Shih Hsin Tao  (; born October 11, 1948) is a Buddhist monk of the Linji School (Chan Buddhism) based in Taiwan and the founder of the Ling Jiou Mountain Buddhist Society (LJM). He also founded the Museum of World Religions (MWR) and the NGO initiative ‘Global Family for Love & Peace’ (GFLP).

Biography

Early years 
Born in 1948 in Laikan Village, Laidaoshan Region, Lashio, Myanmar, to parents of Chinese origin from the Province of Yunnan . The given name was YANG Xiao-Sheng (Chinese: 楊小生).
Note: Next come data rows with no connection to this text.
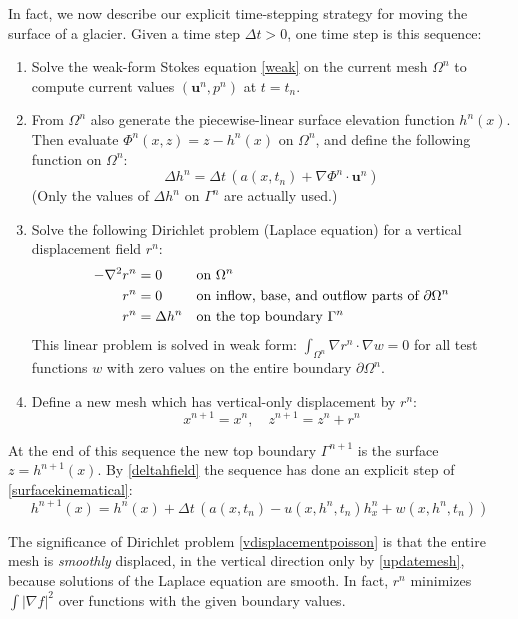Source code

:\documentclass[letterpaper,final,12pt,reqno]{amsart}
\newcommand{\grad}{\nabla}
\newcommand{\bu}{\mathbf{u}}
\begin{document}
In fact, we now describe our explicit time-stepping strategy for moving the surface of a glacier.  Given a time step $\Delta t > 0$, one time step is this sequence:

\medskip
\renewcommand{\labelenumi}{\emph{\arabic{enumi}.}}
\begin{enumerate}
\item Solve the weak-form Stokes equation \eqref{weak} on the current mesh $\Omega^n$ to compute current values $(\bu^n,p^n)$ at $t=t_n$.
\item From $\Omega^n$ also generate the piecewise-linear surface elevation function $h^n(x)$.  Then evaluate $\Phi^n(x,z) = z - h^n(x)$ on $\Omega^n$, and define the following function on $\Omega^n$:
\begin{equation}
\Delta h^n =  \Delta t\,\left(a(x,t_n) + \grad \Phi^n\cdot \bu^n\right) \label{deltahfield}
\end{equation}
(Only the values of $\Delta h^n$ on $\Gamma^n$ are actually used.)
\item Solve the following Dirichlet problem (Laplace equation) for a vertical displacement field $r^n$:
\begin{align}
- \grad^2 r^n &= 0 & &\text{on } \Omega^n \label{vdisplacementpoisson} \\
          r^n &= 0 & &\text{on inflow, base, and outflow parts of } \partial \Omega^n \notag \\
          r^n &= \Delta h^n & &\text{on the top boundary } \Gamma^n \notag
\end{align}
This linear problem is solved in weak form: $\int_{\Omega^n} \grad r^n\cdot \grad w = 0$ for all test functions $w$ with zero values on the entire boundary $\partial \Omega^n$.
\item Define a new mesh which has vertical-only displacement by $r^n$:
\begin{equation}
  x^{n+1} = x^n, \quad z^{n+1} = z^n + r^n \label{updatemesh}
\end{equation}
\end{enumerate}

\medskip
At the end of this sequence the new top boundary $\Gamma^{n+1}$ is the surface $z=h^{n+1}(x)$.  By \eqref{deltahfield} the sequence has done an explicit step of \eqref{surfacekinematical}:
    $$h^{n+1}(x) = h^n(x) + \Delta t\,\left(a(x,t_n) - u(x,h^n,t_n) h_x^n + w(x,h^n,t_n)\right)$$

The significance of Dirichlet problem \eqref{vdisplacementpoisson} is that the entire mesh is \emph{smoothly} displaced, in the vertical direction only by \eqref{updatemesh}, because solutions of the Laplace equation are smooth.  In fact, $r^n$ minimizes $\int |\grad f|^2$ over functions with the given boundary values.
\end{document}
His father YANG Xiao-Cai was killed in 1952 and his mother LI Shu-Jen went missing with his  younger sister YANG Xiao-Ping and were never to hear from again. War-orphaned at the age  of 4, YANG Xiao-Sheng was first raised by his aunt YANG Xiao-Si who passed away shortly  thereafter and his uncle-in-law YIN Hu-Nan took him along into the mountains as a hobo until  1957, when Uncle Yin’s buddy army officer LU Ding-Zhou encouraged the 9-year old boy to  join the guerilla army to have access to learning things. His given name was changed to  YANG Jian-Sheng but mis-spelled as YANG Jin-Sheng (Chinese: 楊進生) for formalities. 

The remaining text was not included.